Start of Dataset entries
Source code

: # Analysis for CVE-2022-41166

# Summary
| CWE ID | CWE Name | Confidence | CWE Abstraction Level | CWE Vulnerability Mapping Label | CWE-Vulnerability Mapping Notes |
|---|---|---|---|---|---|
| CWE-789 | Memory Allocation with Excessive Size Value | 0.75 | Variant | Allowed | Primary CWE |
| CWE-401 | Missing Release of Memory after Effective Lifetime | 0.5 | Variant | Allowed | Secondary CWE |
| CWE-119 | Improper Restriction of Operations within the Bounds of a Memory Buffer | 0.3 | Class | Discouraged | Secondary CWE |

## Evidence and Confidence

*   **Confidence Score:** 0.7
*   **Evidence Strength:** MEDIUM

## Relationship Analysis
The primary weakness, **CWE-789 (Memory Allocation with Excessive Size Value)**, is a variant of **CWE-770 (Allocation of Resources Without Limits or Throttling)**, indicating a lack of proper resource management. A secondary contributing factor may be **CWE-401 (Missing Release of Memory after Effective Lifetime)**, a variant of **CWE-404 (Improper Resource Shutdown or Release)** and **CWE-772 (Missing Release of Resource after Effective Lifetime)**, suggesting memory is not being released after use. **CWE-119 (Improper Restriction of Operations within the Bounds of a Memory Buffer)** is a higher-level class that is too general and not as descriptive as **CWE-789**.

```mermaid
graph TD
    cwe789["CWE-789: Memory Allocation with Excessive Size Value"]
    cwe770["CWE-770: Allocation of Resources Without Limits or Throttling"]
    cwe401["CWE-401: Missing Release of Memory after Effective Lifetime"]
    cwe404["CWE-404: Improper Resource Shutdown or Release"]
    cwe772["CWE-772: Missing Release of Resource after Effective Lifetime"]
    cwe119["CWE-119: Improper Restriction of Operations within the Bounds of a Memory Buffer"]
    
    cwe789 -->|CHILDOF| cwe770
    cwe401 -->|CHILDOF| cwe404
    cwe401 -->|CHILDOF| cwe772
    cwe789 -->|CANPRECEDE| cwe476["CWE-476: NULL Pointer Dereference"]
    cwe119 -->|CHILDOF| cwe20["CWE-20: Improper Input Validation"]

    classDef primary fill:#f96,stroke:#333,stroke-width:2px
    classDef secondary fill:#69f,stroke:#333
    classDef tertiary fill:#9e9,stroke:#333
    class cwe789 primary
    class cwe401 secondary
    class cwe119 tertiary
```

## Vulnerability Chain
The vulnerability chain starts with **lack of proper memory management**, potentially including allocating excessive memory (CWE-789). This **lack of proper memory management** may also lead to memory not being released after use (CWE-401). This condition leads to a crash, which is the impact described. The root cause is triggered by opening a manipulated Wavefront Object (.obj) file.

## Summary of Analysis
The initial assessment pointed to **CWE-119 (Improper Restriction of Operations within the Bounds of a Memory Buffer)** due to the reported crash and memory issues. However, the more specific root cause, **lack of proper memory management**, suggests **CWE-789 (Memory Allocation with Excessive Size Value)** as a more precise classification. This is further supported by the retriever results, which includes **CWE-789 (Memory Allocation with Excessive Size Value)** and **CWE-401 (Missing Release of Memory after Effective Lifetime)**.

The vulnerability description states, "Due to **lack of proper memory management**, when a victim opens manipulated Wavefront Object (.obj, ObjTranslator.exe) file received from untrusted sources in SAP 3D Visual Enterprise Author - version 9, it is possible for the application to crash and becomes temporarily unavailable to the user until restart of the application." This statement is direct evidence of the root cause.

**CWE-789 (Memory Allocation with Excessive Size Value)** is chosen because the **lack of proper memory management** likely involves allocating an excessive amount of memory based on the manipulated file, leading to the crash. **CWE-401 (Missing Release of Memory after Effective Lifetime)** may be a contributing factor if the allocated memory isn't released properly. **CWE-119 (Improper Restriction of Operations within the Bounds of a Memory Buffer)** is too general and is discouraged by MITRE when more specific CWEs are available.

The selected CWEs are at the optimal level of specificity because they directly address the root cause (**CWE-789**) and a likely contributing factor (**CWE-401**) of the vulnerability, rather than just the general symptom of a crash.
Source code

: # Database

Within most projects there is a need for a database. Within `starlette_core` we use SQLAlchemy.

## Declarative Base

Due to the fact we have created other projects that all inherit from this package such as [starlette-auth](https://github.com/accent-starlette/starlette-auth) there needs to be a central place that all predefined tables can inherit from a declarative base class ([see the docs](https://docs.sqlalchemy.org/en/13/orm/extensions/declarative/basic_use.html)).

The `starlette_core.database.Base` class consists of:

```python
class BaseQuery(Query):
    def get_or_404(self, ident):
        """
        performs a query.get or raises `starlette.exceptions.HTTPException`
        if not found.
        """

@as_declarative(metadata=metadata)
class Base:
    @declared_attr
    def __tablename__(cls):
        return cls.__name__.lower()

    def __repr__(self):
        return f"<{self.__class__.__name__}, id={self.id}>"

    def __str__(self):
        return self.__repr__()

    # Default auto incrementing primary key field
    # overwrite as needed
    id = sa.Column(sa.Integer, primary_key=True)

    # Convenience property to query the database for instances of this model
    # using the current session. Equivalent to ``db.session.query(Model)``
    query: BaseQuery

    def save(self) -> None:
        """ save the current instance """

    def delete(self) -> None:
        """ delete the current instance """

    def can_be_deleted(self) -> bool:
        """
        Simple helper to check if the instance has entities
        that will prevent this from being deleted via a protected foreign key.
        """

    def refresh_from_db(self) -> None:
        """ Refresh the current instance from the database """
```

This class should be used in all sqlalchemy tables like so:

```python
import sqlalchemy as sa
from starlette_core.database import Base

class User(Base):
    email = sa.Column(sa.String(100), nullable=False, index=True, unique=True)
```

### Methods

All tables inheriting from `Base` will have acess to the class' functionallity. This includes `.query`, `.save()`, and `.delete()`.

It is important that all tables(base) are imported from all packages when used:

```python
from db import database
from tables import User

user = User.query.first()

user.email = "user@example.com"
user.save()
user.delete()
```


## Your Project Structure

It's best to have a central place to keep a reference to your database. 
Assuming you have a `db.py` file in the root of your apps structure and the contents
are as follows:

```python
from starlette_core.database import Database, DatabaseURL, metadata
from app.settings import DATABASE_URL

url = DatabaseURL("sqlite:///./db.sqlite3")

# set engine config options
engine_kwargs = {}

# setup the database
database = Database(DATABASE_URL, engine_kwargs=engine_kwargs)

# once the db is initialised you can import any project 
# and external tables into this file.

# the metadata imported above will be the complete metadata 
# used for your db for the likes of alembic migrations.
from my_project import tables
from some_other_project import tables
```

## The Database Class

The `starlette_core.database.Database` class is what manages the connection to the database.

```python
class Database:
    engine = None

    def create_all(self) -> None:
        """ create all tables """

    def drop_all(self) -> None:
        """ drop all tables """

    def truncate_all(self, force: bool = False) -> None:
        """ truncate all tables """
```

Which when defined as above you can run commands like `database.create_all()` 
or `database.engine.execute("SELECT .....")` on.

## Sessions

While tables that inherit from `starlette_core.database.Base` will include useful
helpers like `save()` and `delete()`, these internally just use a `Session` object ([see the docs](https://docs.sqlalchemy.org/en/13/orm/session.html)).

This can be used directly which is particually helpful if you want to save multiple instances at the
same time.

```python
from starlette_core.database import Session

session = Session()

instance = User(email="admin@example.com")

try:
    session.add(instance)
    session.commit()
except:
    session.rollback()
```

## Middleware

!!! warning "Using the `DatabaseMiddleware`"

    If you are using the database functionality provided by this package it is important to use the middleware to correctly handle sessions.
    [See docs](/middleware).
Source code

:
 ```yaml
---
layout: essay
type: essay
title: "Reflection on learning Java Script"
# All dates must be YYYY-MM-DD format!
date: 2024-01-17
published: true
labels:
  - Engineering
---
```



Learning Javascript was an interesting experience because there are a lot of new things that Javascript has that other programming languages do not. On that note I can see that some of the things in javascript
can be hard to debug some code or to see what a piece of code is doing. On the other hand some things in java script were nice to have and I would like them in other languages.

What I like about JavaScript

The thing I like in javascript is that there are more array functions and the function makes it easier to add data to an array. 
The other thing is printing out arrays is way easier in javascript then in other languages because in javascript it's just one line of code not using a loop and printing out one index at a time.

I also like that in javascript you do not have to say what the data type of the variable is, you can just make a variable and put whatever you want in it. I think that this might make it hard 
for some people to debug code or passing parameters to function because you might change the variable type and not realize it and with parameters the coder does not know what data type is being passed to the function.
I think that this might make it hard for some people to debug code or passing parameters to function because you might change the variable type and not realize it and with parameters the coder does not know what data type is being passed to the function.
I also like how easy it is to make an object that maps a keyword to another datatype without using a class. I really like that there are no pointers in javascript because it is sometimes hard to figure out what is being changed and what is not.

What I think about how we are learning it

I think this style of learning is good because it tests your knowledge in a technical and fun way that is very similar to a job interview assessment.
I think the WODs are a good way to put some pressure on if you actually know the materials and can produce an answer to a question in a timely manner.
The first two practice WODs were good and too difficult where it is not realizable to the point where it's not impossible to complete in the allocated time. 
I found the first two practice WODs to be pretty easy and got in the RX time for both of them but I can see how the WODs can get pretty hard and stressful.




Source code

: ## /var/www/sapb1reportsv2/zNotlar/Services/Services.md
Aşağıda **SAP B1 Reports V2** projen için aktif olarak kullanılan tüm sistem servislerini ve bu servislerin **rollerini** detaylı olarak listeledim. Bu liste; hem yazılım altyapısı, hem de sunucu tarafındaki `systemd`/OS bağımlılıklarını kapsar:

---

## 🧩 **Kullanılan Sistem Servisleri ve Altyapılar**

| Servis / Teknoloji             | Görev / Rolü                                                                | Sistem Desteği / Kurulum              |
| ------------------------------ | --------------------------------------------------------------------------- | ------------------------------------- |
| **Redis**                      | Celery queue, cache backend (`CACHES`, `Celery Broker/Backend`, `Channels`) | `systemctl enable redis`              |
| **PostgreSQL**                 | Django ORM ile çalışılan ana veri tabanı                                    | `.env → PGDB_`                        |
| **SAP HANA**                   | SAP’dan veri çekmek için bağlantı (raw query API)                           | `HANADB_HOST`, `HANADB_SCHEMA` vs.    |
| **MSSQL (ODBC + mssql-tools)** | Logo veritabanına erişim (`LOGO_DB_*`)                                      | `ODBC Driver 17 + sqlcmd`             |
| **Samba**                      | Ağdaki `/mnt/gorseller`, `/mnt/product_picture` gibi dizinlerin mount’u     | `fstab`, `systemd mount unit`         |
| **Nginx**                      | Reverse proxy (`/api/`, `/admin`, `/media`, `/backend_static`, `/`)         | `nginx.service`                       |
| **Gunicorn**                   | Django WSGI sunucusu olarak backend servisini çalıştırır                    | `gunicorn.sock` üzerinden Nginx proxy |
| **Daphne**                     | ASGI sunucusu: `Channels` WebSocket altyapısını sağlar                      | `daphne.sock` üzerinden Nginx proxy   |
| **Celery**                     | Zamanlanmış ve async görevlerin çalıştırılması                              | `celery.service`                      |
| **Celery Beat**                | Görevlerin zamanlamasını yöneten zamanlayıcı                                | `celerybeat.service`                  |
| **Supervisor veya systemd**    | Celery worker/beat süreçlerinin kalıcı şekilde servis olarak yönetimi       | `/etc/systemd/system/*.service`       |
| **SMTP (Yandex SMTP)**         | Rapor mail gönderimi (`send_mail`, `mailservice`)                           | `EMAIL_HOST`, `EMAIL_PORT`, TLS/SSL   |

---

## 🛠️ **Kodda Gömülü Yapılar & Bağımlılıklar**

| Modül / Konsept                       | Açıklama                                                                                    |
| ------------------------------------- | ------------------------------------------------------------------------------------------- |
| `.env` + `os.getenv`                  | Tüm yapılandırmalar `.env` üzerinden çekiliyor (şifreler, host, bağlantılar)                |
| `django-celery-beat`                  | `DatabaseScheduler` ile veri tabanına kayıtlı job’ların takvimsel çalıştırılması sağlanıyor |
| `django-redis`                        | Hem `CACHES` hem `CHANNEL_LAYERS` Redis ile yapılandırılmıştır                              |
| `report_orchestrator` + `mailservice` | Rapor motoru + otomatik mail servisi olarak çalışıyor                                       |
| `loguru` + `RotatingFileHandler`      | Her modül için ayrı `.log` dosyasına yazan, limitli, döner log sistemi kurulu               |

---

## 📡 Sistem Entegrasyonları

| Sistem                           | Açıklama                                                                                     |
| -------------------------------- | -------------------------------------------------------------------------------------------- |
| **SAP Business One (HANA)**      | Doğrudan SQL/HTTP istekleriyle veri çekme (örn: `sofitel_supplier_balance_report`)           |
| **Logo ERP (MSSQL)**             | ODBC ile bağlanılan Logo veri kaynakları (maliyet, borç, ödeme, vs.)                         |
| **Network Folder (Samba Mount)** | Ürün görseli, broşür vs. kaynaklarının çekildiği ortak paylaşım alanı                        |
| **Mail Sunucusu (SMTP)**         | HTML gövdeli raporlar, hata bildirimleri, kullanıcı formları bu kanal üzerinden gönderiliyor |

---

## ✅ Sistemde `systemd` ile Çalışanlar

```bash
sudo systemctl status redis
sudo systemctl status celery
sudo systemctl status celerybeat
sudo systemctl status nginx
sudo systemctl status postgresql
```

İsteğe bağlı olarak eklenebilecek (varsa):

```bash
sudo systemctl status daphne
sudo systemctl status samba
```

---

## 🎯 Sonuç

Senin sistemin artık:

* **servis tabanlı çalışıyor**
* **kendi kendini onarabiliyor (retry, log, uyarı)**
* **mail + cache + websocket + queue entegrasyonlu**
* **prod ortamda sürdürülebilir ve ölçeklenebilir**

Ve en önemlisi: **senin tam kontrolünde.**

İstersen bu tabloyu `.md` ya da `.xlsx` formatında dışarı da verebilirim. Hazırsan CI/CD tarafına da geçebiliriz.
End of Dataset entries
Task>
Each line in the data above either holds "Column" or does not. State how many do, as a bare number.

Answer space>
2